## [Given records]
*****
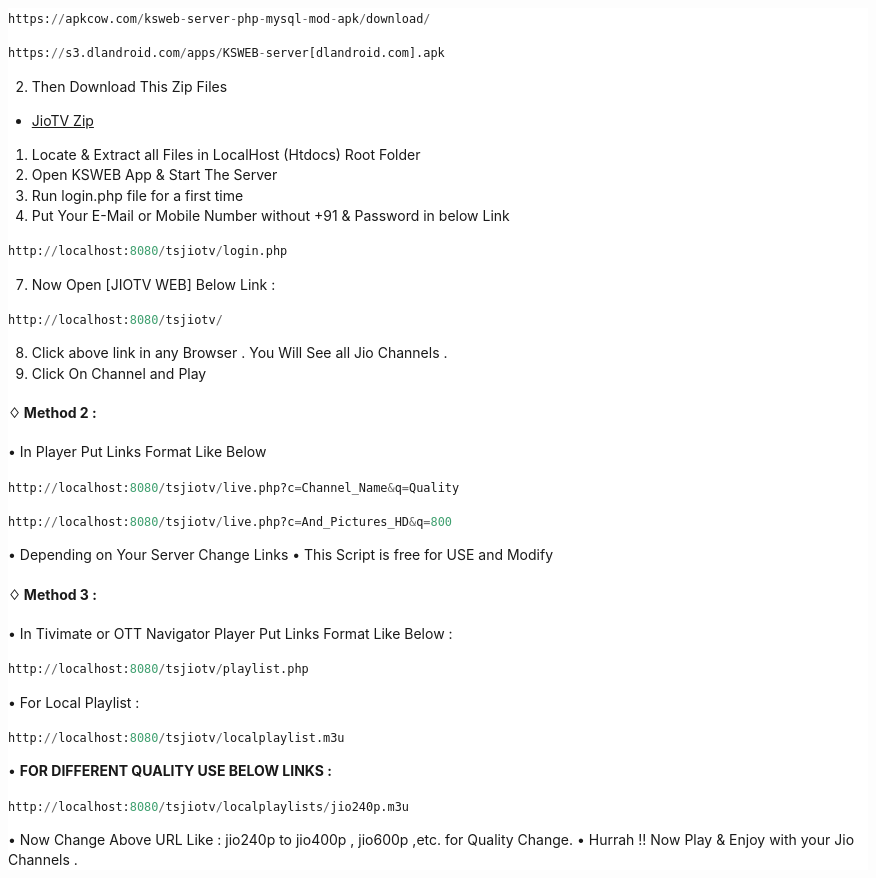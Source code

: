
 ```py
https://apkcow.com/ksweb-server-php-mysql-mod-apk/download/
```

```py
https://s3.dlandroid.com/apps/KSWEB-server[dlandroid.com].apk
```

2.  Then Download This Zip Files<br>

- [JioTV Zip](https://github.com/mitthu786/TS-JioTV/blob/main/tsjiotv.zip?raw=true) <br>

1. Locate & Extract all Files in LocalHost (Htdocs) Root Folder <br>
2. Open KSWEB App & Start The Server <br>
3. Run login.php file for a first time <br>
4. Put Your E-Mail or Mobile Number without +91 & Password in below Link <br>

```py
http://localhost:8080/tsjiotv/login.php
```
7. Now Open [JIOTV WEB] Below Link :

```py
http://localhost:8080/tsjiotv/
```

8. Click above link in any Browser . You Will See all Jio Channels . <br>
9. Click On Channel and Play <br>

#### ♢ Method 2 :

• In Player Put Links Format Like Below

  ```py
http://localhost:8080/tsjiotv/live.php?c=Channel_Name&q=Quality
  ```

```py
http://localhost:8080/tsjiotv/live.php?c=And_Pictures_HD&q=800
```

• Depending on Your Server Change Links
• This Script is free for USE and Modify</b><br>

#### ♢ Method 3 :

• In Tivimate or OTT Navigator Player Put Links Format Like Below :<br>

  ```py
http://localhost:8080/tsjiotv/playlist.php
  ```

• For Local Playlist :<br>

  ```py
http://localhost:8080/tsjiotv/localplaylist.m3u
  ```

• <b>FOR DIFFERENT QUALITY USE BELOW LINKS : </b><br>

  ```py
http://localhost:8080/tsjiotv/localplaylists/jio240p.m3u
  ```
• Now Change Above URL Like : jio240p to jio400p , jio600p ,etc. for Quality Change.</b>
• Hurrah !! Now Play & Enjoy with your Jio Channels .</b><br>
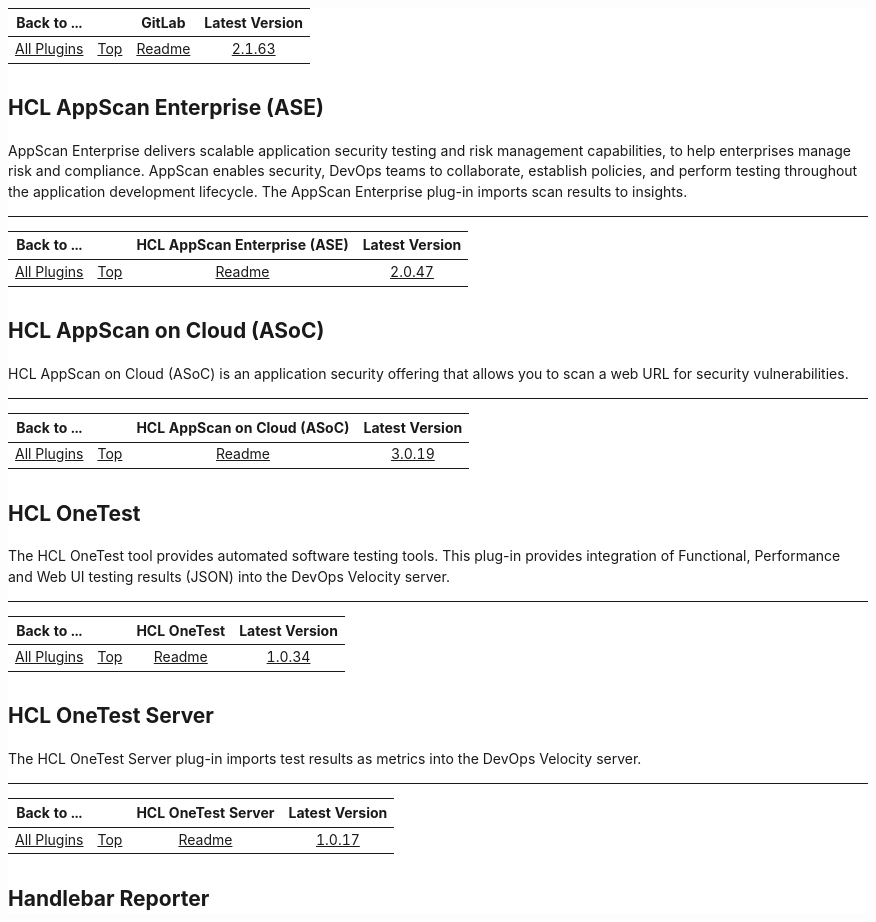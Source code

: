 
|Back to ...||GitLab |Latest Version|
| :---: | :---: | :---: | :---: |
|[All Plugins](../index.md)|[Top](#contents)|[Readme](ucv-ext-gitlab/README.md)|[2.1.63](https://github.com/UrbanCode/IBM-UCV-PLUGINS/raw/main/files/ucv-ext-gitlab/ucv-ext-gitlab:2.1.63.tar.7z.001)|

## HCL AppScan Enterprise (ASE)

AppScan Enterprise delivers scalable application security testing and risk management capabilities, to help enterprises  manage risk and compliance. AppScan enables security, DevOps teams to collaborate, establish policies, and perform  testing throughout the application development lifecycle. The AppScan Enterprise plug-in imports scan results to  insights.

---

|Back to ...||HCL AppScan Enterprise (ASE) |Latest Version|
| :---: | :---: | :---: | :---: |
|[All Plugins](../index.md)|[Top](#contents)|[Readme](ucv-ext-appscan/README.md)|[2.0.47](https://github.com/UrbanCode/IBM-UCV-PLUGINS/raw/main/files/ucv-ext-appscan/ucv-ext-appscan:2.0.47.tar.7z.001)|

## HCL AppScan on Cloud (ASoC)

HCL AppScan on Cloud (ASoC) is an application security offering that allows you to scan a web URL for security  vulnerabilities.

---

|Back to ...||HCL AppScan on Cloud (ASoC) |Latest Version|
| :---: | :---: | :---: | :---: |
|[All Plugins](../index.md)|[Top](#contents)|[Readme](ucv-ext-asoc/README.md)|[3.0.19](https://github.com/UrbanCode/IBM-UCV-PLUGINS/raw/main/files/ucv-ext-asoc/ucv-ext-asoc:3.0.19.tar.7z.001)|

## HCL OneTest

The HCL OneTest tool provides automated software testing tools. This plug-in provides integration of Functional,  Performance and Web UI testing results (JSON) into the DevOps Velocity server.

---

|Back to ...||HCL OneTest |Latest Version|
| :---: | :---: | :---: | :---: |
|[All Plugins](../index.md)|[Top](#contents)|[Readme](ucv-ext-onetest/README.md)|[1.0.34](https://raw.githubusercontent.com/UrbanCode/IBM-UCV-PLUGINS/main/files/ucv-ext-onetest/ucv-ext-onetest-1.0.34.tar.7z.001)|

## HCL OneTest Server

The HCL OneTest Server plug-in imports test results as metrics into the DevOps Velocity server.

---

|Back to ...||HCL OneTest Server |Latest Version|
| :---: | :---: | :---: | :---: |
|[All Plugins](../index.md)|[Top](#contents)|[Readme](ucv-ext-onetest-server/README.md)|[1.0.17](https://raw.githubusercontent.com/UrbanCode/IBM-UCV-PLUGINS/main/files/ucv-ext-onetest-server/ucv-ext-onetest-server-1.0.17.tar.7z.001)|

## Handlebar Reporter
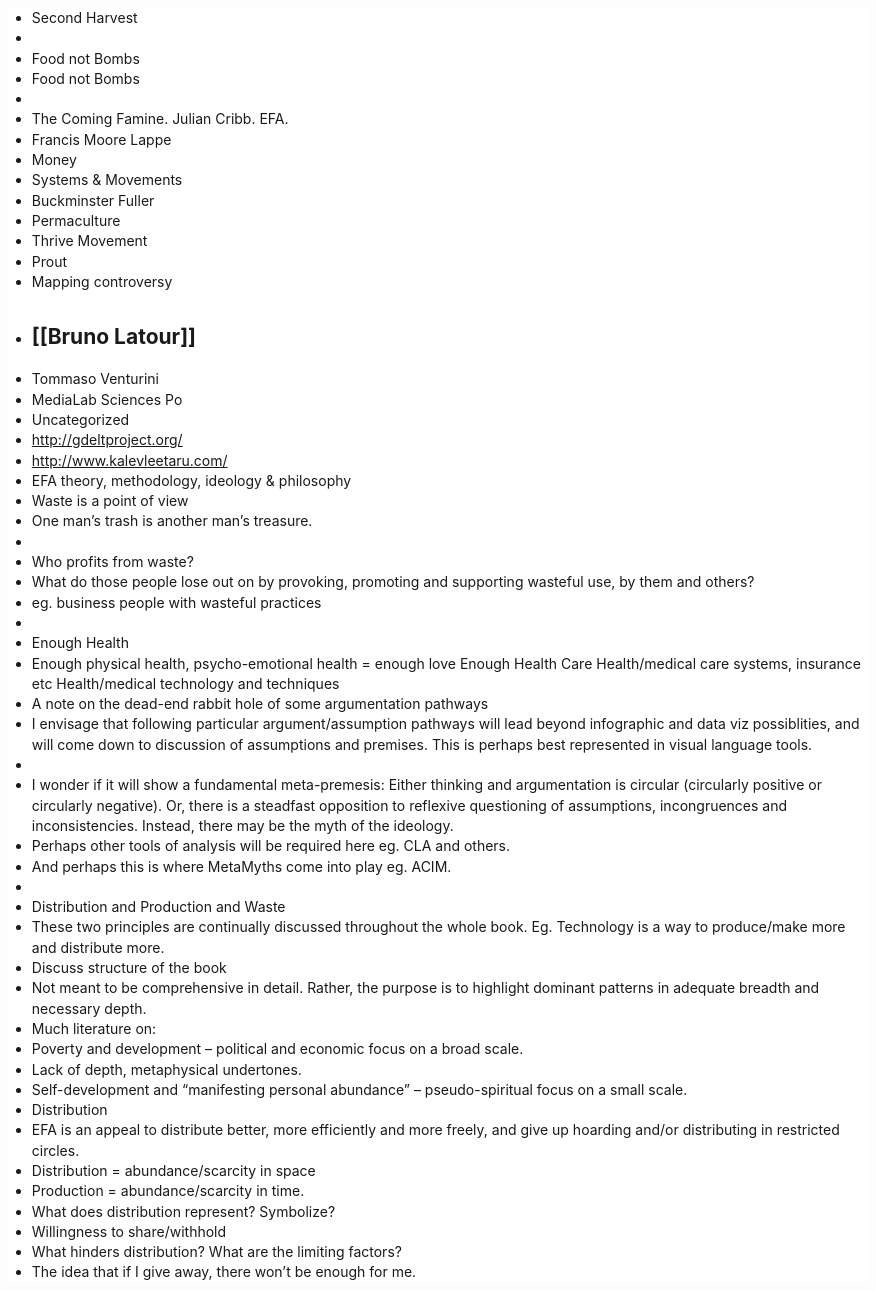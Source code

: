- Second Harvest
-
- Food not Bombs
- Food not Bombs
-
- The Coming Famine. Julian Cribb. EFA.
- Francis Moore Lappe
- Money
- Systems & Movements
- Buckminster Fuller
- Permaculture
- Thrive Movement
- Prout
- Mapping controversy
- [[Bruno Latour]]
	-
- Tommaso Venturini
- MediaLab Sciences Po
- Uncategorized
- http://gdeltproject.org/
- http://www.kalevleetaru.com/
- EFA theory, methodology, ideology & philosophy
- Waste is a point of view
- One man’s trash is another man’s treasure.
-
- Who profits from waste?
- What do those people lose out on by provoking, promoting and supporting wasteful use, by them and others?
- eg. business people with wasteful practices
-
- Enough Health
- Enough physical health, psycho-emotional health = enough love Enough Health Care Health/medical care systems, insurance etc Health/medical technology and techniques
- A note on the dead-end rabbit hole of some argumentation pathways
- I envisage that following particular argument/assumption pathways will lead beyond infographic and data viz possiblities, and will come down to discussion of assumptions and premises. This is perhaps best represented in visual language tools.
-
- I wonder if it will show a fundamental meta-premesis: Either thinking and argumentation is circular (circularly positive or circularly negative). Or, there is a steadfast opposition to reflexive questioning of assumptions, incongruences and inconsistencies. Instead, there may be the myth of the ideology.
- Perhaps other tools of analysis will be required here eg. CLA and others.
- And perhaps this is where MetaMyths come into play eg. ACIM.
-
- Distribution and Production and Waste
- These two principles are continually discussed throughout the whole book. Eg. Technology is a way to produce/make more and distribute more.
- Discuss structure of the book
- Not meant to be comprehensive in detail. Rather, the purpose is to highlight dominant patterns in adequate breadth and necessary depth.
- Much literature on:
- Poverty and development – political and economic focus on a broad scale.
- Lack of depth, metaphysical undertones.
- Self-development and “manifesting personal abundance” – pseudo-spiritual focus on a small scale.
- Distribution
- EFA is an appeal to distribute better, more efficiently and more freely, and give up hoarding and/or distributing in restricted circles.
- Distribution = abundance/scarcity in space
- Production = abundance/scarcity in time.
- What does distribution represent? Symbolize?
- Willingness to share/withhold
- What hinders distribution? What are the limiting factors?
- The idea that if I give away, there won’t be enough for me.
*****
## [Exercise prompt]
Pictures stay out; the entries above are to be output exactly as given.

## [Written answer]
Source code

:
 ```py
https://apkcow.com/ksweb-server-php-mysql-mod-apk/download/
```

```py
https://s3.dlandroid.com/apps/KSWEB-server[dlandroid.com].apk
```

2.  Then Download This Zip Files<br>

- [JioTV Zip](https://github.com/mitthu786/TS-JioTV/blob/main/tsjiotv.zip?raw=true) <br>

1. Locate & Extract all Files in LocalHost (Htdocs) Root Folder <br>
2. Open KSWEB App & Start The Server <br>
3. Run login.php file for a first time <br>
4. Put Your E-Mail or Mobile Number without +91 & Password in below Link <br>

```py
http://localhost:8080/tsjiotv/login.php
```
7. Now Open [JIOTV WEB] Below Link :

```py
http://localhost:8080/tsjiotv/
```

8. Click above link in any Browser . You Will See all Jio Channels . <br>
9. Click On Channel and Play <br>

#### ♢ Method 2 :

• In Player Put Links Format Like Below

  ```py
http://localhost:8080/tsjiotv/live.php?c=Channel_Name&q=Quality
  ```

```py
http://localhost:8080/tsjiotv/live.php?c=And_Pictures_HD&q=800
```

• Depending on Your Server Change Links
• This Script is free for USE and Modify</b><br>

#### ♢ Method 3 :

• In Tivimate or OTT Navigator Player Put Links Format Like Below :<br>

  ```py
http://localhost:8080/tsjiotv/playlist.php
  ```

• For Local Playlist :<br>

  ```py
http://localhost:8080/tsjiotv/localplaylist.m3u
  ```

• <b>FOR DIFFERENT QUALITY USE BELOW LINKS : </b><br>

  ```py
http://localhost:8080/tsjiotv/localplaylists/jio240p.m3u
  ```
• Now Change Above URL Like : jio240p to jio400p , jio600p ,etc. for Quality Change.</b>
• Hurrah !! Now Play & Enjoy with your Jio Channels .</b><br>
Source code

: 
|Back to ...||GitLab |Latest Version|
| :---: | :---: | :---: | :---: |
|[All Plugins](../index.md)|[Top](#contents)|[Readme](ucv-ext-gitlab/README.md)|[2.1.63](https://github.com/UrbanCode/IBM-UCV-PLUGINS/raw/main/files/ucv-ext-gitlab/ucv-ext-gitlab:2.1.63.tar.7z.001)|

## HCL AppScan Enterprise (ASE)

AppScan Enterprise delivers scalable application security testing and risk management capabilities, to help enterprises  manage risk and compliance. AppScan enables security, DevOps teams to collaborate, establish policies, and perform  testing throughout the application development lifecycle. The AppScan Enterprise plug-in imports scan results to  insights.

---

|Back to ...||HCL AppScan Enterprise (ASE) |Latest Version|
| :---: | :---: | :---: | :---: |
|[All Plugins](../index.md)|[Top](#contents)|[Readme](ucv-ext-appscan/README.md)|[2.0.47](https://github.com/UrbanCode/IBM-UCV-PLUGINS/raw/main/files/ucv-ext-appscan/ucv-ext-appscan:2.0.47.tar.7z.001)|

## HCL AppScan on Cloud (ASoC)

HCL AppScan on Cloud (ASoC) is an application security offering that allows you to scan a web URL for security  vulnerabilities.

---

|Back to ...||HCL AppScan on Cloud (ASoC) |Latest Version|
| :---: | :---: | :---: | :---: |
|[All Plugins](../index.md)|[Top](#contents)|[Readme](ucv-ext-asoc/README.md)|[3.0.19](https://github.com/UrbanCode/IBM-UCV-PLUGINS/raw/main/files/ucv-ext-asoc/ucv-ext-asoc:3.0.19.tar.7z.001)|

## HCL OneTest

The HCL OneTest tool provides automated software testing tools. This plug-in provides integration of Functional,  Performance and Web UI testing results (JSON) into the DevOps Velocity server.

---

|Back to ...||HCL OneTest |Latest Version|
| :---: | :---: | :---: | :---: |
|[All Plugins](../index.md)|[Top](#contents)|[Readme](ucv-ext-onetest/README.md)|[1.0.34](https://raw.githubusercontent.com/UrbanCode/IBM-UCV-PLUGINS/main/files/ucv-ext-onetest/ucv-ext-onetest-1.0.34.tar.7z.001)|

## HCL OneTest Server

The HCL OneTest Server plug-in imports test results as metrics into the DevOps Velocity server.

---

|Back to ...||HCL OneTest Server |Latest Version|
| :---: | :---: | :---: | :---: |
|[All Plugins](../index.md)|[Top](#contents)|[Readme](ucv-ext-onetest-server/README.md)|[1.0.17](https://raw.githubusercontent.com/UrbanCode/IBM-UCV-PLUGINS/main/files/ucv-ext-onetest-server/ucv-ext-onetest-server-1.0.17.tar.7z.001)|

## Handlebar Reporter
Source code

:- Second Harvest
-
- Food not Bombs
- Food not Bombs
-
- The Coming Famine. Julian Cribb. EFA.
- Francis Moore Lappe
- Money
- Systems & Movements
- Buckminster Fuller
- Permaculture
- Thrive Movement
- Prout
- Mapping controversy
- [[Bruno Latour]]
	-
- Tommaso Venturini
- MediaLab Sciences Po
- Uncategorized
- http://gdeltproject.org/
- http://www.kalevleetaru.com/
- EFA theory, methodology, ideology & philosophy
- Waste is a point of view
- One man’s trash is another man’s treasure.
-
- Who profits from waste?
- What do those people lose out on by provoking, promoting and supporting wasteful use, by them and others?
- eg. business people with wasteful practices
-
- Enough Health
- Enough physical health, psycho-emotional health = enough love Enough Health Care Health/medical care systems, insurance etc Health/medical technology and techniques
- A note on the dead-end rabbit hole of some argumentation pathways
- I envisage that following particular argument/assumption pathways will lead beyond infographic and data viz possiblities, and will come down to discussion of assumptions and premises. This is perhaps best represented in visual language tools.
-
- I wonder if it will show a fundamental meta-premesis: Either thinking and argumentation is circular (circularly positive or circularly negative). Or, there is a steadfast opposition to reflexive questioning of assumptions, incongruences and inconsistencies. Instead, there may be the myth of the ideology.
- Perhaps other tools of analysis will be required here eg. CLA and others.
- And perhaps this is where MetaMyths come into play eg. ACIM.
-
- Distribution and Production and Waste
- These two principles are continually discussed throughout the whole book. Eg. Technology is a way to produce/make more and distribute more.
- Discuss structure of the book
- Not meant to be comprehensive in detail. Rather, the purpose is to highlight dominant patterns in adequate breadth and necessary depth.
- Much literature on:
- Poverty and development – political and economic focus on a broad scale.
- Lack of depth, metaphysical undertones.
- Self-development and “manifesting personal abundance” – pseudo-spiritual focus on a small scale.
- Distribution
- EFA is an appeal to distribute better, more efficiently and more freely, and give up hoarding and/or distributing in restricted circles.
- Distribution = abundance/scarcity in space
- Production = abundance/scarcity in time.
- What does distribution represent? Symbolize?
- Willingness to share/withhold
- What hinders distribution? What are the limiting factors?
- The idea that if I give away, there won’t be enough for me.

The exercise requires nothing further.